You are building a rules engine for a corporate credit card product. Employees use company cards for business expenses, and managers define policies that should flag invalid expenses.
Each expense is provided as a dictionary with string keys and values, for example:
{"expense_id":"001","trip_id":"001","amount_usd":"49.99","expense_type":"client_hosting","vendor_type":"restaurant","vendor_name":"Outback Roadhouse"}
Implement:
evaluate_rules(rules, expenses) -> result
Requirements:
-
Evaluate both expense-level and trip-level policies.
-
Choose a return type that clearly reports which expenses or trips violated which rules.
-
Support multiple violations for the same expense or trip.
-
Design the rule representation so it can be extended later and created through an API.

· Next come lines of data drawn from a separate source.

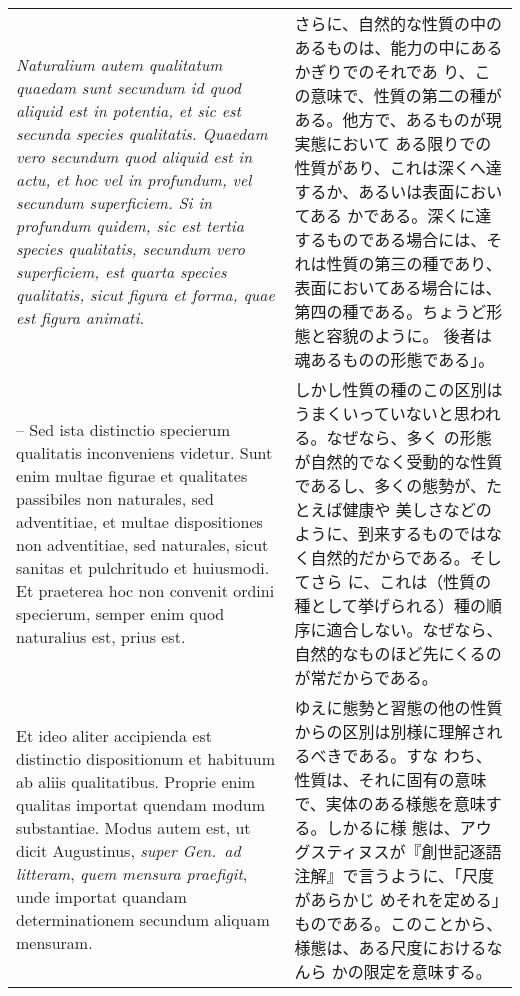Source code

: \documentclass[10pt]{jsarticle} %
\begin{document}
\begin{longtable}{p{21em}p{21em}}
\\



{\itshape Naturalium autem qualitatum
quaedam sunt secundum id quod aliquid est in potentia, et sic est
secunda species qualitatis. Quaedam vero secundum quod aliquid est in
actu, et hoc vel in profundum, vel secundum superficiem. Si in
profundum quidem, sic est tertia species qualitatis, secundum vero
superficiem, est quarta species qualitatis, sicut figura et forma,
quae est figura animati.} 


&

さらに、自然的な性質の中のあるものは、能力の中にあるかぎりでのそれであ
り、この意味で、性質の第二の種がある。他方で、あるものが現実態において
ある限りでの性質があり、これは深くへ達するか、あるいは表面においてある
かである。深くに達するものである場合には、それは性質の第三の種であり、
表面においてある場合には、第四の種である。ちょうど形態と容貌のように。
後者は魂あるものの形態である」。


\\



-- Sed ista distinctio specierum qualitatis
inconveniens videtur. Sunt enim multae figurae et qualitates
passibiles non naturales, sed adventitiae, et multae dispositiones non
adventitiae, sed naturales, sicut sanitas et pulchritudo et
huiusmodi. 
Et praeterea hoc non convenit ordini specierum, semper enim
quod naturalius est, prius est. 


&

しかし性質の種のこの区別はうまくいっていないと思われる。なぜなら、多く
の形態が自然的でなく受動的な性質であるし、多くの態勢が、たとえば健康や
美しさなどのように、到来するものではなく自然的だからである。そしてさら
に、これは（性質の種として挙げられる）種の順序に適合しない。なぜなら、
自然的なものほど先にくるのが常だからである。


\\


Et ideo aliter accipienda est
distinctio dispositionum et habituum ab aliis qualitatibus. Proprie
enim qualitas importat quendam modum substantiae. Modus autem est, ut
dicit Augustinus, {\itshape super Gen.~ad litteram}, {\itshape quem mensura praefigit}, unde
importat quandam determinationem secundum aliquam mensuram. 


&

ゆえに態勢と習態の他の性質からの区別は別様に理解されるべきである。すな
わち、性質は、それに固有の意味で、実体のある様態を意味する。しかるに様
態は、アウグスティヌスが『創世記逐語注解』で言うように、「尺度があらかじ
めそれを定める」ものである。このことから、様態は、ある尺度におけるなんら
かの限定を意味する。


\end{longtable}
\end{document}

Initially support these rules:
-
No restaurant expense may exceed
$75
when
vendor_type == "restaurant"
.
-
No airfare expenses when
expense_type == "airfare"
.
-
No entertainment expenses when
expense_type == "entertainment"
.
-
No single expense may exceed
$250
.
-
The total amount for a trip may not exceed
$2000
.
-
Total meal expenses for a trip may not exceed
$200
.
Then extend the design to support composite rules built from simpler predicates:
-
(vendor_type == "restaurant") AND (expense_type == "meals") AND (amount_usd > 50)
-
((expense_type == "entertainment") AND (amount_usd > 100)) OR (expense_type == "client_hosting")
-
(amount_usd > 100) AND NOT (vendor_name == "Staples")
Assume some predicates may be expensive to evaluate, including ones that require database access. Explain and, if time permits, implement practical optimizations for rule evaluation, such as short-circuiting, predicate ordering, caching, or pre-aggregation.